THE PROBLEM
Reproduce word for word the lines between those holding "You can make" and "### Show MLflow logs in Aim", inclusive, and nothing else from the data below.

MATERIAL PROVIDED
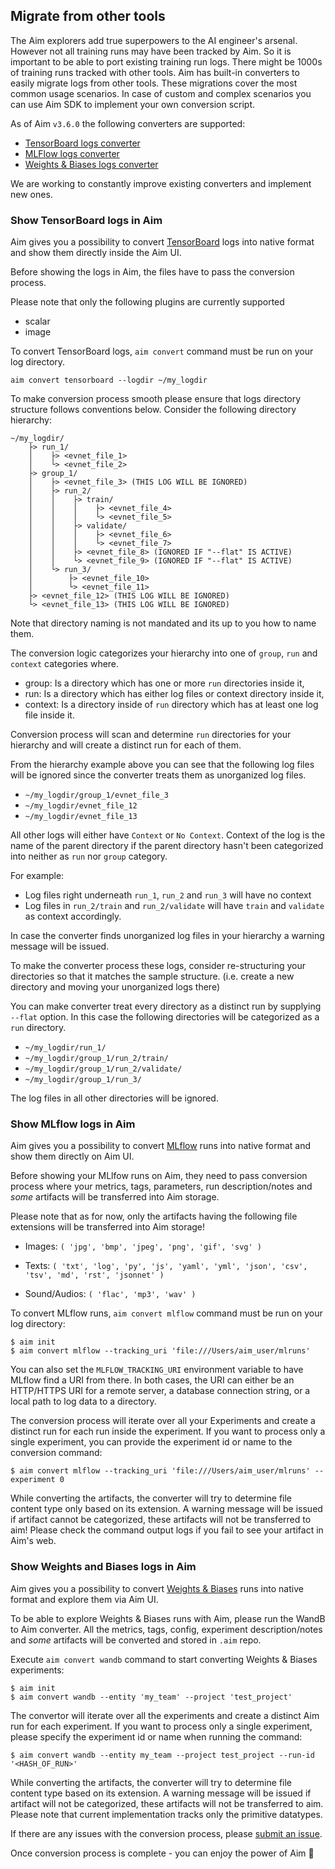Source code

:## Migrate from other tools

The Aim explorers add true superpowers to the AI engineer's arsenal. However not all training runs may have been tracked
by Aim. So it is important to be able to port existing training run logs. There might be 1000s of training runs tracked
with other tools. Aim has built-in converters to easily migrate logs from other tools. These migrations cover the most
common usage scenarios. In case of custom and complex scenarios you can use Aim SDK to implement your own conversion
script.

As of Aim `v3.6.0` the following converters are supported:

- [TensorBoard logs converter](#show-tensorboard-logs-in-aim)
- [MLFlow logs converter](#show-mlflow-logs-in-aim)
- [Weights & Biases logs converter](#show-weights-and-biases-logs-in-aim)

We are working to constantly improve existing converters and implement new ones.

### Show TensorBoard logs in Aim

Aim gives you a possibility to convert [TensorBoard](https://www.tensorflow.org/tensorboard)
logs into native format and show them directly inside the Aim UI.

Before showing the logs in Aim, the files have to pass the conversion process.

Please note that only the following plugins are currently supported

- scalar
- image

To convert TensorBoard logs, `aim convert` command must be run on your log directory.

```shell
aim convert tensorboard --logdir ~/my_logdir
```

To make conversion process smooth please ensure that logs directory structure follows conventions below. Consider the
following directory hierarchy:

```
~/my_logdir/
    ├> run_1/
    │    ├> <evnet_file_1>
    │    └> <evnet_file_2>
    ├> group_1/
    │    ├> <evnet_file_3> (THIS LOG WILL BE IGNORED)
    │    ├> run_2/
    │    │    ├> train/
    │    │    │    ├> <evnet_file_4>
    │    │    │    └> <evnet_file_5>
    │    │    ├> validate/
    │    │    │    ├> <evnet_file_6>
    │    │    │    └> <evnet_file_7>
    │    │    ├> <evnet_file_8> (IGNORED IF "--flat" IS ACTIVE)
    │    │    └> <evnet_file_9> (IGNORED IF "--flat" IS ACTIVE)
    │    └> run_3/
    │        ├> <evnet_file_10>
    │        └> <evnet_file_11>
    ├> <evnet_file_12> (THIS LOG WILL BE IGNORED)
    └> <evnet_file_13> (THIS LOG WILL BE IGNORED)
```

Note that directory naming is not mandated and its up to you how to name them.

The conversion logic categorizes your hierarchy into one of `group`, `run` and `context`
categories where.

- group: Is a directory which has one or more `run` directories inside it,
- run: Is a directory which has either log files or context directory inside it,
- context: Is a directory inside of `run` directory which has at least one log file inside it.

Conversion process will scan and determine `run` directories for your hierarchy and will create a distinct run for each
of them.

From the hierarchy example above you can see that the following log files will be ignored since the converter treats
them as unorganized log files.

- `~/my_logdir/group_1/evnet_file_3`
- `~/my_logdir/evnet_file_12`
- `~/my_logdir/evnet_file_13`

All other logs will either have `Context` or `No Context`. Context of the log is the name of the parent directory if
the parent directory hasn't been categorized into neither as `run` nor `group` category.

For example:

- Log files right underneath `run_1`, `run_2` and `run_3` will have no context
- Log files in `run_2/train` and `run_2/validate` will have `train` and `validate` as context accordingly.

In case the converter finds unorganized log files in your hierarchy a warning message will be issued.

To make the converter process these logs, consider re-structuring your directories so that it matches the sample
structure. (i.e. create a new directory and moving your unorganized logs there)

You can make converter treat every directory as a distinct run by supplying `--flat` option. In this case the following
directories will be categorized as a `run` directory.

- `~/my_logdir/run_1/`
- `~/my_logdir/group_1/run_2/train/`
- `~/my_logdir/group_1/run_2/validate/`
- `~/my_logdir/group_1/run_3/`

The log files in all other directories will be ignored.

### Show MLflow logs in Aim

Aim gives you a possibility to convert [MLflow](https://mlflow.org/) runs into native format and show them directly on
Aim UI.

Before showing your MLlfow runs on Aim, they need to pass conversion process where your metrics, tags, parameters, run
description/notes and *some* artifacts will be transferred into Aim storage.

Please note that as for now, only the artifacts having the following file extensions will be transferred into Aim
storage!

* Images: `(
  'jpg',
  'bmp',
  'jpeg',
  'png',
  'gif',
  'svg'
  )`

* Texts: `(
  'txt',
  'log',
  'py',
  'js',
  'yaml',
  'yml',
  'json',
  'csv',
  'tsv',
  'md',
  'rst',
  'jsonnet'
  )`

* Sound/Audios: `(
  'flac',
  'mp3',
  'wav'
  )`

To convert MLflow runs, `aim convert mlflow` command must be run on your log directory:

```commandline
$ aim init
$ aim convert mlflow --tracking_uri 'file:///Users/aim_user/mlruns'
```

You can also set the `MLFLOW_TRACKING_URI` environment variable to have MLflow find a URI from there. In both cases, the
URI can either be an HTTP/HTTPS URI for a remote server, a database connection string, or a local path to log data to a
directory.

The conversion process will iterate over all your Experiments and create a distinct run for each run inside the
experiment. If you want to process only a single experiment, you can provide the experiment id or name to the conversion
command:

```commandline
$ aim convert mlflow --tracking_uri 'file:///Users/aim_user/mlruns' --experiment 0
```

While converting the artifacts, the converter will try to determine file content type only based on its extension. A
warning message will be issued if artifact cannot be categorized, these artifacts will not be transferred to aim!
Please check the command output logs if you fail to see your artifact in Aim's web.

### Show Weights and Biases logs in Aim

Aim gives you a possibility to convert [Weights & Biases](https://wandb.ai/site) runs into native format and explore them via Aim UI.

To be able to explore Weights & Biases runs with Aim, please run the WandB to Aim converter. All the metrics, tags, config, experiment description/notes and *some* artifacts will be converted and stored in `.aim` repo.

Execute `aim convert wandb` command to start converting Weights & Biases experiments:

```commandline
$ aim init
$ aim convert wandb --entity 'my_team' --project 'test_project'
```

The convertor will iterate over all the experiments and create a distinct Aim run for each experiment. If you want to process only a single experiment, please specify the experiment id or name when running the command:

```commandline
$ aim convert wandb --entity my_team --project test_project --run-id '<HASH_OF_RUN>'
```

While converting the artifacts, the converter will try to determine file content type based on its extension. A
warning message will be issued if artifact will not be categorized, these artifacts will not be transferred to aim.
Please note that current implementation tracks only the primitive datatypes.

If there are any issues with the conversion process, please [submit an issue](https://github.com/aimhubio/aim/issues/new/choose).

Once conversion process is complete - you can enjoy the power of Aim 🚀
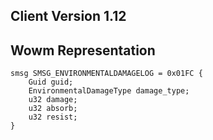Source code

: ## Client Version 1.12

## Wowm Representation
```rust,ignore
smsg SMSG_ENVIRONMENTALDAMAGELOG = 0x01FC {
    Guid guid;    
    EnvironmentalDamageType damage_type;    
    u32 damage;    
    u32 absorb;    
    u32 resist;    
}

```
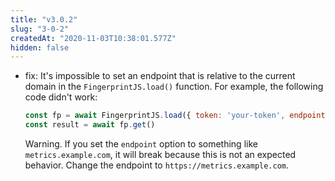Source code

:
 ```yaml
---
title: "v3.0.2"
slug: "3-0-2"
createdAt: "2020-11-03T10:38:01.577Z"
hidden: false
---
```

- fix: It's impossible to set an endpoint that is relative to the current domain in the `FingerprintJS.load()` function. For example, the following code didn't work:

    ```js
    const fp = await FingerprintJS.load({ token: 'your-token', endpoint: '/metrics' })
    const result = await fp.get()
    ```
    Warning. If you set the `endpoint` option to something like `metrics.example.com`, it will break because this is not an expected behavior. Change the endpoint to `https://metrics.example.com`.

OUTPUT OF THE TASK
You can make converter treat every directory as a distinct run by supplying `--flat` option. In this case the following
directories will be categorized as a `run` directory.

- `~/my_logdir/run_1/`
- `~/my_logdir/group_1/run_2/train/`
- `~/my_logdir/group_1/run_2/validate/`
- `~/my_logdir/group_1/run_3/`

The log files in all other directories will be ignored.

### Show MLflow logs in Aim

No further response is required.